What I'm used to is that a string is just a list or array of characters, like in most C-like languages. However, in the scheme implementations that I use, including Chicken and Racket, a string is not the same as a list of characters. Something like (car "mystring")
just won't fly. Instead there are functions to convert from and to lists. Why was this choice made? In my opinion Haskell does it the best way, there is literally no difference in any way between a list of chars and a string. I like this the most because it conveys the meaning of what is meant by a string in the clearest, simplest way. I'm not completely sure, but I'd guess that in the 'background' strings are lists or arrays of chars in almost any language. I'd especially expect a language like scheme with a focus on simplicity to handle strings in this way, or at least make is so you can do with strings what you can do with lists, like take the car
or cdr
What am I missing?
It looks like what you are really asking is, Why aren't there generic operations that work on both strings and lists?

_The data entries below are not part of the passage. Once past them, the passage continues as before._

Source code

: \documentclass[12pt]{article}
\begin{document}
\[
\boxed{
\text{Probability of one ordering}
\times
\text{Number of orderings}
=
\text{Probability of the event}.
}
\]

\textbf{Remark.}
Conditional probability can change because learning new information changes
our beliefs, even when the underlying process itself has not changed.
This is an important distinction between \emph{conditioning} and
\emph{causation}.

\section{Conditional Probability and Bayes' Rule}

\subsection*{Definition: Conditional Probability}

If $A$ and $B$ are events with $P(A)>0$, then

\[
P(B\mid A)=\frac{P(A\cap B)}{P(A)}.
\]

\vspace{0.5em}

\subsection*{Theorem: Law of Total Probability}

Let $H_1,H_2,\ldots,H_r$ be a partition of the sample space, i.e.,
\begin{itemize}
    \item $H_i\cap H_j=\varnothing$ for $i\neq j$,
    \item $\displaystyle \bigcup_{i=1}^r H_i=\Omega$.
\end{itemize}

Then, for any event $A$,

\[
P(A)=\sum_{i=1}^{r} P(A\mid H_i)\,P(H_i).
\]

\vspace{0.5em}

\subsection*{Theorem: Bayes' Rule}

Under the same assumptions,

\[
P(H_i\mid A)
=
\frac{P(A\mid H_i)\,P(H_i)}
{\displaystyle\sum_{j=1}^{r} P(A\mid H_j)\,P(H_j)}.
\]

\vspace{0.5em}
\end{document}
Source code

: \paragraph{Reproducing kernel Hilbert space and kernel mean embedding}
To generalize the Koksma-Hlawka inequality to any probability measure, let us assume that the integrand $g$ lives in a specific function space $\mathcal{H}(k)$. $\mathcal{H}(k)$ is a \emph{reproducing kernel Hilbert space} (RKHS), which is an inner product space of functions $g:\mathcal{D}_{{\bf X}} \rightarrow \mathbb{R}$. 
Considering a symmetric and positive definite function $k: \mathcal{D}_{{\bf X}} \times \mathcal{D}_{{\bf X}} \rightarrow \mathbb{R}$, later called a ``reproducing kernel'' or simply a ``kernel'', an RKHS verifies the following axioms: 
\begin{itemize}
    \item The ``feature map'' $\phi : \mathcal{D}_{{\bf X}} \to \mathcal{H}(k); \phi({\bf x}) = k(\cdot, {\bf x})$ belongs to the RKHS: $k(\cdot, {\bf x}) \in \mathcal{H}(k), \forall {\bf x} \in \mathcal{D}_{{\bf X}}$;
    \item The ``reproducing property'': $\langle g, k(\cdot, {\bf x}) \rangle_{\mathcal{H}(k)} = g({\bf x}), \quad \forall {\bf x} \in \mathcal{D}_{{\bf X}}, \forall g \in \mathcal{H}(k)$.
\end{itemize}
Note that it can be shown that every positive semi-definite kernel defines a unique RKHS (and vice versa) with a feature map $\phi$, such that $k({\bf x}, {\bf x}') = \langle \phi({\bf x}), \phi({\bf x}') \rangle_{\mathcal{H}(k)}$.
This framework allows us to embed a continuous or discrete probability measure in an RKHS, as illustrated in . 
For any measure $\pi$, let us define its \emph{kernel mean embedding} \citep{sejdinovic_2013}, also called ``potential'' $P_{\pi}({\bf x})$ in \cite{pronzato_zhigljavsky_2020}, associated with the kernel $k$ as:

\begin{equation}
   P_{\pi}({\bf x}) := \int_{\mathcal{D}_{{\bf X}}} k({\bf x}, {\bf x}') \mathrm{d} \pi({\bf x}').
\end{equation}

Those do exist, in libraries like the generic collections library.
#lang racket/base
(require data/collection)
(first '(my list)) ; 'my
(first "mystring") ; #\m
Also, operations like map
from this library can work with multiple different types of collections together.
#lang racket/base
(require data/collection)
(define (digit->char n)
(first (string->immutable-string (number->string n))))
(first (map string (map digit->char '(1 2 3)) "abc"))
; "1a"
This doesn't mean that strings are lists, but it does mean that both strings and lists are sequences, and operations on sequences can work on both kinds of data types together.
According to the Racket documentation, strings are arrays of characters:
4.3 Strings
A string is a fixed-length array of characters.
An array, as the term is usually used in programming languages, and especially in C and C++, is a contiguous block of memory with the important property that it supports efficient random access. E.g., you can access the first element (x[0]) just as quickly as the nth (x[n-1]). Linked lists, the lists you encounter by default in Lisps, don't support efficient random access.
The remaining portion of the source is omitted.